Nas mais diversas atribuições do DPF, o nível do trabalho desempenhado é altamente qualificado, e merece ser melhor valorizado. Ao contrário da classe dominante, nós queremos melhorias para todos. Queremos que o delegado de Polícia Federal ganhe sempre o teto salarial, e se possível que ultrapasse esse teto, mas merecemos valorização pelo nosso trabalho.
Com base em uma bandeira dos incompetentes, somos barrados sob o pretexto de "quebra de hierarquia" quando buscamos melhorar nossa posição. Quem não se lembra do atual "farrapo" de projeto de Lei Orgânica, quando buscamos
avançar um passo (salário final de agentes, escrivães e papiloscopistas equivalente ao de um delegado de 2ª Classe). Ocorreu uma histeria geral entre a classe dominante, a bandeira dos incompetentes tremulou com tanto vigor que a Direção Geral, mais uma vez, só deu ouvidos para uma das classes, esquecendo que o DPF é uma mão com cinco dedos (DPF, PCF, PPF, EPF e APF), e que cada um desses "dedos" tem a sua parcela para que o tão venerado inquérito policial atinja seu objetivo final.
Não tenho a fórmula para atingir nosso objetivo, mas acho que é o momento de levantarmos essa bandeira, buscar idéias junto a nossas bases (enviem sugestões ao seu sindicato, pressionem os dirigentes sindicais para buscarem mecanismos para montar essa "bandeira"), e quando chegar a hora vamos todos nos unir em torno dessa questão. Se necessário for, vamos pressionar as chefias, não vamos buscar viagens "papa diária", não vamos realizar as investigações que dão origem às mega-operações (sabemos que na sua maioria são resultado do empenho pessoal e além do exigível de um grupo de investigadores).
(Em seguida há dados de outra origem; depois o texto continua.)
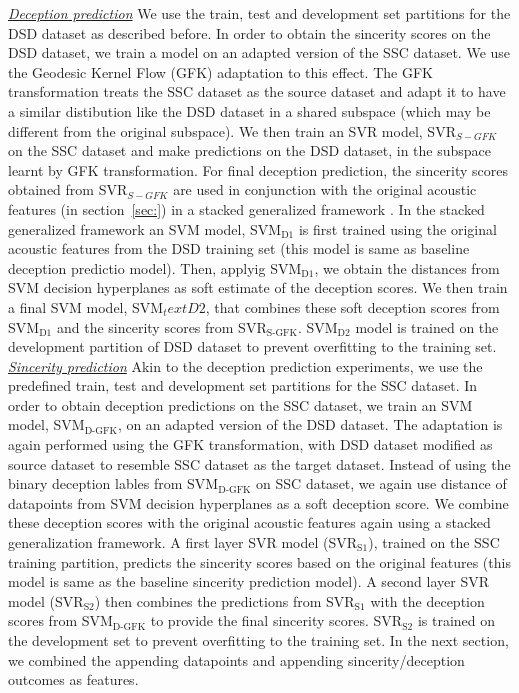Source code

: \documentclass{article}
\begin{document}
\noindent\underline{\it Deception prediction} 
We use the train, test and development set partitions for the DSD dataset as described before.
In order to obtain the sincerity scores on the DSD dataset, we train a model on an adapted version of the SSC dataset.
We use the Geodesic Kernel Flow (GFK) adaptation \cite{} to this effect.
The GFK transformation treats the SSC dataset as the source dataset and adapt it to have a similar distibution like the DSD dataset in a shared subspace (which may be different from the original subspace). 
We then train an SVR model, SVR$_{S-GFK}$ on the SSC dataset and make predictions on the DSD dataset, in the subspace learnt by GFK transformation.
For final deception prediction, the sincerity scores obtained from SVR$_{S-GFK}$ are used in conjunction with the original acoustic features (in section~\ref{sec:}) in a stacked generalized framework \cite{}.
In the stacked generalized framework an SVM model, SVM$_\text{D1}$ is first trained using the original acoustic features from the DSD training set (this model is same as baseline deception predictio model).
Then, applyig SVM$_\text{D1}$, we obtain the distances from SVM decision hyperplanes as soft estimate of the deception scores. 
We then train a final SVM model, SVM$_text{D2}$, that combines these soft deception scores from SVM$_\text{D1}$ and the sincerity scores from SVR$_\text{S-GFK}$.
SVM$_\text{D2}$ model is trained on the development partition of DSD dataset to prevent overfitting to the training set. 
\\

\noindent\underline{\it Sincerity prediction}
Akin to the deception prediction experiments, we use the predefined train, test and development set partitions for the SSC dataset.
In order to obtain deception predictions on the SSC dataset, we train an SVM model, SVM$_\text{D-GFK}$, on an adapted version of the DSD dataset.
The adaptation is again performed using the GFK transformation, with DSD dataset modified as source dataset to resemble SSC dataset as the target dataset.
Instead of using the binary deception lables from SVM$_\text{D-GFK}$ on SSC dataset, we again use distance of datapoints from SVM decision hyperplanes as a soft deception score. 
We combine these deception scores with the original acoustic features again using a stacked generalization framework. 
A first layer SVR model (SVR$_\text{S1}$), trained on the SSC training partition, predicts the sincerity scores based on the original features (this model is same as the baseline sincerity prediction model). 
A second layer SVR model (SVR$_\text{S2}$) then combines the predictions from SVR$_\text{S1}$ with the deception scores from SVM$_\text{D-GFK}$ to provide the final sincerity scores.  
SVR$_\text{S2}$ is trained on the development set to prevent overfitting to the training set. 
In the next section, we combined the appending datapoints and appending sincerity/deception outcomes as features. 
\end{document}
o delegado de sua delegacia vier com aquela antiga conversa dizendo que apóia a nossa reivindicação, vamos filmar isso, tirar fotografias, colher assinatura dele em um manifesto, pois estamos cansados de sermos iludidos com tapinhas nas costas e palavras amistosas, e na hora de encaminhar alguma coisa surge a ADPF barrando qualquer avanço. Será que a ADPF é uma entidade ditatorial? Acho que não, pois realizam eleições periódicas, e tenho certeza que representam, e muito bem, os interesses dos delegados de Polícia Federal.
Não pode uma entidade de classe, que representa apenas um segmento da Polícia Federal, ser a única ouvida e atendida pela Direção Geral. Eu, como muitos que já trabalharam no passado diretamente com o senhor Diretor Geral, soubemos que ele pensa como nós, mas é refém de uma classe, que bem ou mal ajuda na sua administração. Mas assim como o DPF tem vários projetos visando o futuro da instituição, é o momento de incluir também projeto visando diminuir esse injusto "fosso salarial" e acabar de vez com o absurdo argumento de quebra de hierarquia.
Companheiros, vamos levar adiante essa idéia, vamos falar em todo canto deste país, em cada delegacia e cada setor, que NÃO SOMOS 60%, trabalhamos bem mais que isso e merecemos valorização.
Um forte abraço a todos os colegas.
* Nívio Boelter Braz é agente de Polícia Federal com 28 anos de serviços no DPF, bacharel em direito e ciências contábeis, lotado na DPF Santo Ângelo/RS.